Emtpy "ca.crt" file from cert-manager

7/4/2019

I use cert-manager to generate TLS certificates for my application on Kubernetes with Let's Encrypt.

It is running and I can see "ca.crt", "tls.crt" and "tsl.key" inside the container of my application (in /etc/letsencrypt/).

But "ca.crt" is empty, and the application complains about it (Error: Unable to load CA certificates. Check cafile "/etc/letsencrypt/ca.crt").

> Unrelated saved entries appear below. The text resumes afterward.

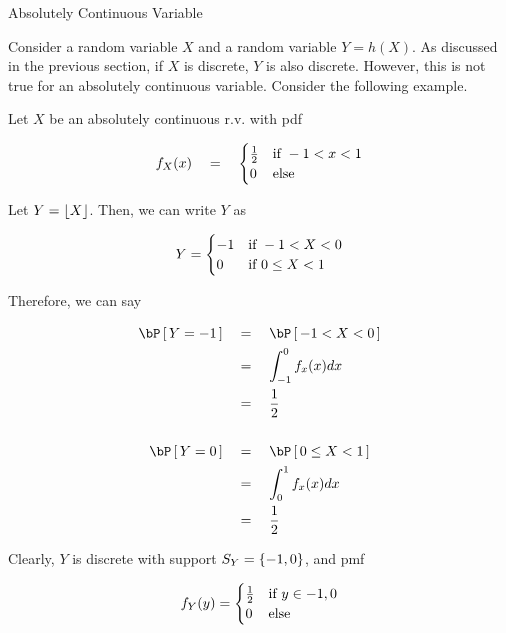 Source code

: \documentclass{article}
\begin{document}
\begin{ssection}{Absolutely Continuous Variable}

	Consider a random variable $X$ and a random variable $Y = h(X)$. As discussed in the previous section, if $X$ is discrete, $Y$ is also discrete. However, this is not true for an absolutely continuous variable. Consider the following example.

	\begin{example}
		Let $X$ be an absolutely continuous r.v. with pdf

		\begin{align*}
			f_X(x)	\quad = \quad	\begin{cases}
				\frac 1 2	&	\text{if}\,\, -1 < x < 1 \\
				0			&	\text{else}\,\,
			\end{cases}
		\end{align*}

		Let $Y = \left\lfloor {X} \right\rfloor$. Then, we can write $Y$ as

		\begin{align*}
			Y = \begin{cases}
				-1	&	\text{if}\,\, -1 < X < 0 \\
				0	&	\text{if}\,\,	0 \le X < 1
			\end{cases}
		\end{align*}

		Therefore, we can say

		\begin{align*}
			\prob{Y = -1}	&\eq	\prob{-1 < X < 0} \\
							&\eq	\int_{-1}^0 f_x(x) dx \\
							&\eq	\frac 1 2 \\
			\\
			\prob{Y = 0}	&\eq	\prob{0 \le X < 1} \\
							&\eq	\int_{0}^1 f_x(x) dx \\
							&\eq	\frac 1 2 \\
		\end{align*}

		Clearly, $Y$ is discrete with support $S_Y = \left\{ {-1, 0} \right\}$, and pmf

		\begin{align*}
			f_Y(y) = \begin{cases}
				\frac 1 2	&	\text{if}\,\, y \in {-1, 0} \\
				0			&	\text{else}\,\,
			\end{cases}
		\end{align*}
	\end{example}


\end{ssection}
\end{document}
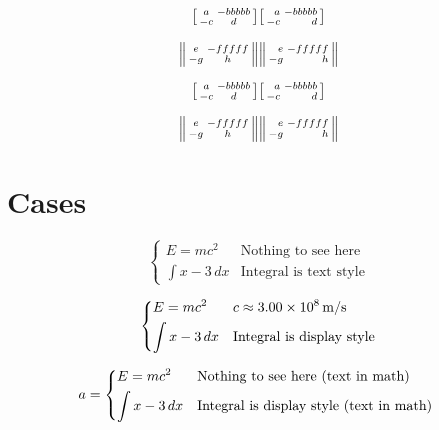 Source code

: \documentclass{article}
\begin{document}
\[
\begin{bsmallmatrix*} a & -bbbbb \\ -c & d \end{bsmallmatrix*}
\begin{bsmallmatrix*}[r] a & -bbbbb \\ -c & d \end{bsmallmatrix*}
\]

\[
\begin{Vsmallmatrix*} e & -fffff \\ -g & h \end{Vsmallmatrix*}
\begin{Vsmallmatrix*}[r] e & -fffff \\ -g & h \end{Vsmallmatrix*}
\]


\[
\begin{bsmallmatrix*} a & -bbbbb \\ -c & d \end{bsmallmatrix*}
\begin{bsmallmatrix*}[r] a & -bbbbb \\ -c & d \end{bsmallmatrix*}
\]

\[
\begin{Vsmallmatrix*} e & -fffff \\ -g & h \end{Vsmallmatrix*}
\begin{Vsmallmatrix*}[r] e & -fffff \\ -g & h \end{Vsmallmatrix*}
\]

\section{Cases}

\[
\begin{cases}
E = m c^2 & \text{Nothing to see here} \\
\int x-3\, dx & \text{Integral is text style}
\end{cases}
\]

\[
\begin{dcases}
E = m c^2 & c \approx 3.00\times 10^{8}\,\mathrm{m}/\mathrm{s} \\
\int x-3\, dx & \text{Integral is display style}
\end{dcases}
\]

\[
a= \begin{dcases*}
E = m c^2 & Nothing to see here (text in math) \\
\int x-3\, dx & Integral is display style (text in math)
\end{dcases*}
\]
\end{document}
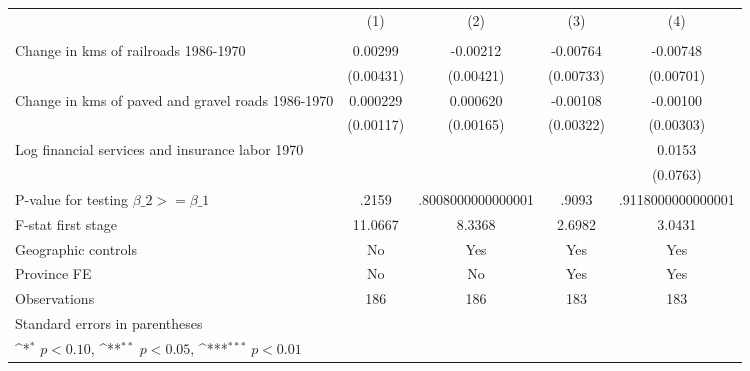 {
\def\sym#1{\ifmmode^{#1}\else\(^{#1}\)\fi}
\begin{tabular}{l*{4}{c}}
\hline\hline
                &\multicolumn{1}{c}{(1)}&\multicolumn{1}{c}{(2)}&\multicolumn{1}{c}{(3)}&\multicolumn{1}{c}{(4)}\\
                &\multicolumn{1}{c}{}&\multicolumn{1}{c}{}&\multicolumn{1}{c}{}&\multicolumn{1}{c}{}\\
\hline
Change in kms of railroads 1986-1970&  0.00299         & -0.00212         & -0.00764         & -0.00748         \\
                &(0.00431)         &(0.00421)         &(0.00733)         &(0.00701)         \\
[1em]
Change in kms of paved and gravel roads 1986-1970& 0.000229         & 0.000620         & -0.00108         & -0.00100         \\
                &(0.00117)         &(0.00165)         &(0.00322)         &(0.00303)         \\
[1em]
Log financial services and insurance labor 1970&                  &                  &                  &   0.0153         \\
                &                  &                  &                  & (0.0763)         \\
\hline
P-value for testing $\beta\_{2} >= \beta\_{1}$&    .2159         &.8008000000000001         &    .9093         &.9118000000000001         \\
F-stat first stage&  11.0667         &   8.3368         &   2.6982         &   3.0431         \\
Geographic controls&       No         &      Yes         &      Yes         &      Yes         \\
Province FE     &       No         &       No         &      Yes         &      Yes         \\
Observations    &      186         &      186         &      183         &      183         \\
\hline\hline
\multicolumn{5}{l}{\footnotesize Standard errors in parentheses}\\
\multicolumn{5}{l}{\footnotesize \sym{*} \(p<0.10\), \sym{**} \(p<0.05\), \sym{***} \(p<0.01\)}\\
\end{tabular}
}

The two other files look like normal certificates.

What does that mean?

-- JulienD
cert-manager
kubernetes
ssl
tls1.2

3 Answers

7/4/2019

With cert-manager you have to use the nginx-ingress controller which will work as expose point.

ingress nginx controller will create one load balancer and you can setup your application tls certificate there.

There is nothing regarding certificate inside the pod of cert-manager.

so setup nginx ingress with cert-manager that will help to manage the tls certificate. that certificate will be stored in kubernetes secret.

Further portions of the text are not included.